On Thursday the A2 Milk Company Ltd (ASX: A2M) share price was one of the best performers on the market with a gain of almost 6%.
The infant formula and dairy company's shares surged higher after the Chinese government revealed that tough new e-commerce laws would not be introduce in January. Instead, the China State Council decided to refine its existing policies.
This was a big win for the likes of a2 Milk Company, Bellamy's Australia Ltd (ASX: BAL), and Blackmores Limited (ASX: BKL), as there had been concerns that strict new rules would have had a negative impact on certain sales channels.
Is it too late to buy a2 Milk Company's shares?

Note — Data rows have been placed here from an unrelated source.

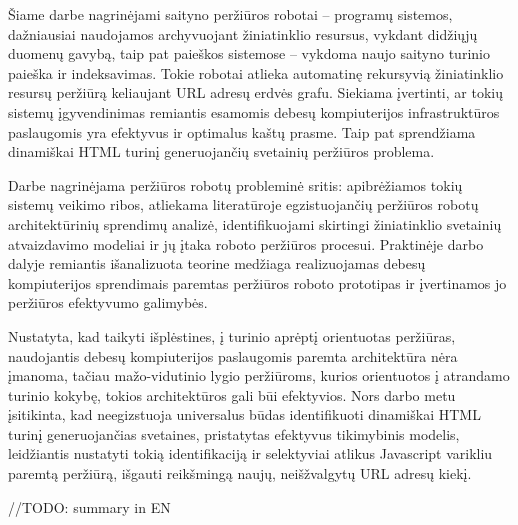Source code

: 


Šiame darbe nagrinėjami saityno peržiūros robotai -- programų sistemos, dažniausiai naudojamos archyvuojant žiniatinklio resursus, vykdant didžiųjų duomenų gavybą, taip pat paieškos sistemose -- vykdoma naujo saityno turinio paieška ir indeksavimas. Tokie robotai atlieka automatinę rekursyvią žiniatinklio resursų peržiūrą keliaujant URL adresų erdvės grafu. Siekiama įvertinti, ar tokių sistemų įgyvendinimas remiantis esamomis debesų kompiuterijos infrastruktūros paslaugomis yra efektyvus ir optimalus kaštų prasme. Taip pat sprendžiama dinamiškai HTML turinį generuojančių svetainių peržiūros problema. 

Darbe nagrinėjama peržiūros robotų probleminė sritis: apibrėžiamos tokių sistemų veikimo ribos, atliekama literatūroje egzistuojančių peržiūros robotų architektūrinių sprendimų analizė, identifikuojami skirtingi žiniatinklio svetainių atvaizdavimo modeliai ir jų įtaka roboto peržiūros procesui. Praktinėje darbo dalyje remiantis išanalizuota teorine medžiaga realizuojamas debesų kompiuterijos sprendimais paremtas peržiūros roboto prototipas ir įvertinamos jo peržiūros efektyvumo galimybės.

Nustatyta, kad taikyti išplėstines, į turinio aprėptį orientuotas peržiūras, naudojantis debesų kompiuterijos paslaugomis paremta architektūra nėra įmanoma, tačiau mažo-vidutinio lygio peržiūroms, kurios orientuotos į atrandamo turinio kokybę, tokios architektūros gali būi efektyvios. Nors darbo metu įsitikinta, kad neegizstuoja universalus būdas identifikuoti dinamiškai HTML turinį generuojančias svetaines, pristatytas efektyvus tikimybinis modelis, leidžiantis nustatyti tokią identifikaciją ir selektyviai atlikus Javascript varikliu paremtą peržiūrą, išgauti reikšmingą naujų, neišžvalgytų URL adresų kiekį.  



//TODO: summary in EN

I don't believe it is. At a touch under 30x estimated forward earnings, I think a2 Milk Company's shares are trading at a fair price for investors that are prepared to hold onto them for the long-term.
Especially given its recent update which was stronger than many expected. For the first four months of FY 2019 the company has seen revenue increase 40.5% to NZ$368.4 million and net profit after tax rise 64.5% to NZ$86 million.

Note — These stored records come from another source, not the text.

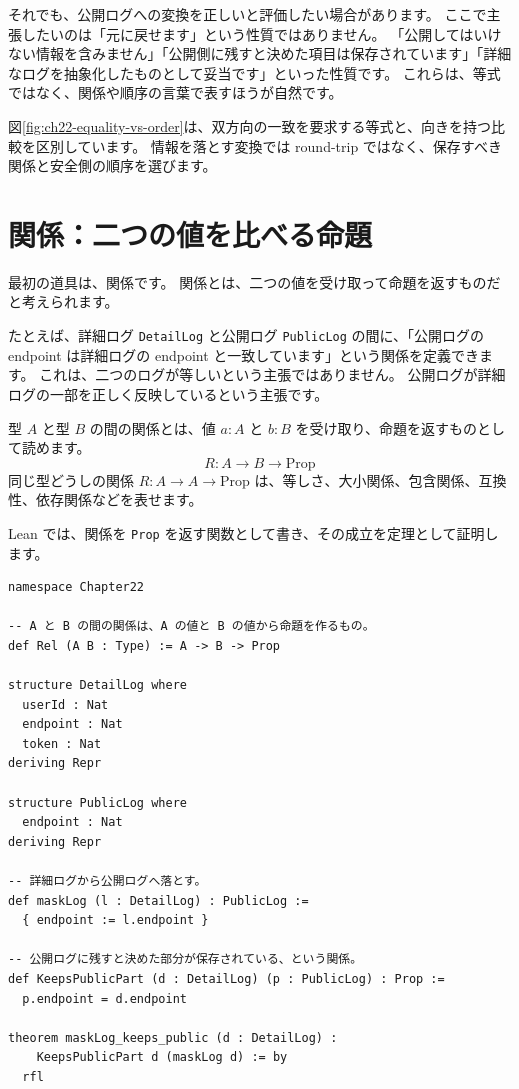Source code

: それでも、公開ログへの変換を正しいと評価したい場合があります。
ここで主張したいのは「元に戻せます」という性質ではありません。
「公開してはいけない情報を含みません」「公開側に残すと決めた項目は保存されています」「詳細なログを抽象化したものとして妥当です」といった性質です。
これらは、等式ではなく、関係や順序の言葉で表すほうが自然です。

図\ref{fig:ch22-equality-vs-order}は、双方向の一致を要求する等式と、向きを持つ比較を区別しています。
情報を落とす変換では round-trip ではなく、保存すべき関係と安全側の順序を選びます。


\section{関係：二つの値を比べる命題}

最初の道具は、関係です。
関係とは、二つの値を受け取って命題を返すものだと考えられます。

たとえば、詳細ログ \texttt{DetailLog} と公開ログ \texttt{PublicLog} の間に、「公開ログの endpoint は詳細ログの endpoint と一致しています」という関係を定義できます。
これは、二つのログが等しいという主張ではありません。
公開ログが詳細ログの一部を正しく反映しているという主張です。

型 \(A\) と型 \(B\) の間の関係とは、値 \(a : A\) と \(b : B\) を受け取り、命題を返すものとして読めます。
\[
  R : A \to B \to \mathrm{Prop}
\]
同じ型どうしの関係 \(R : A \to A \to \mathrm{Prop}\) は、等しさ、大小関係、包含関係、互換性、依存関係などを表せます。

Lean では、関係を \texttt{Prop} を返す関数として書き、その成立を定理として証明します。

\begin{listing}[htbp]
\begin{verbatim}
namespace Chapter22

-- A と B の間の関係は、A の値と B の値から命題を作るもの。
def Rel (A B : Type) := A -> B -> Prop

structure DetailLog where
  userId : Nat
  endpoint : Nat
  token : Nat
deriving Repr

structure PublicLog where
  endpoint : Nat
deriving Repr

-- 詳細ログから公開ログへ落とす。
def maskLog (l : DetailLog) : PublicLog :=
  { endpoint := l.endpoint }

-- 公開ログに残すと決めた部分が保存されている、という関係。
def KeepsPublicPart (d : DetailLog) (p : PublicLog) : Prop :=
  p.endpoint = d.endpoint

theorem maskLog_keeps_public (d : DetailLog) :
    KeepsPublicPart d (maskLog d) := by
  rfl
\end{verbatim}
\caption{\texttt{KeepsPublicPart}}
\label{lst:ch22-relation}
\end{listing}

I'm not alone in thinking that a2 Milk Company's shares are in the buy zone.
A note out of Credit Suisse reveals that its analysts have upgraded the fast-growing company's shares to an outperform rating with a NZ$12.25 (A$11.50) price target. This price target implies potential upside of over 16% based on its last close price.
According to the note, the broker was pleased with a2 Milk Company's strong start to FY 2019. It was particularly impressed with its increasing market share in the ANZ region and the continued progress being made by its infant formula segment in the China market.
In addition to this, the broker sees the pullback in its share price since August as a buying opportunity.
I completely agree with this view and see a2 Milk Company as a great option along with Bellamy's, which has also been dragged notably lower over the last two to three months.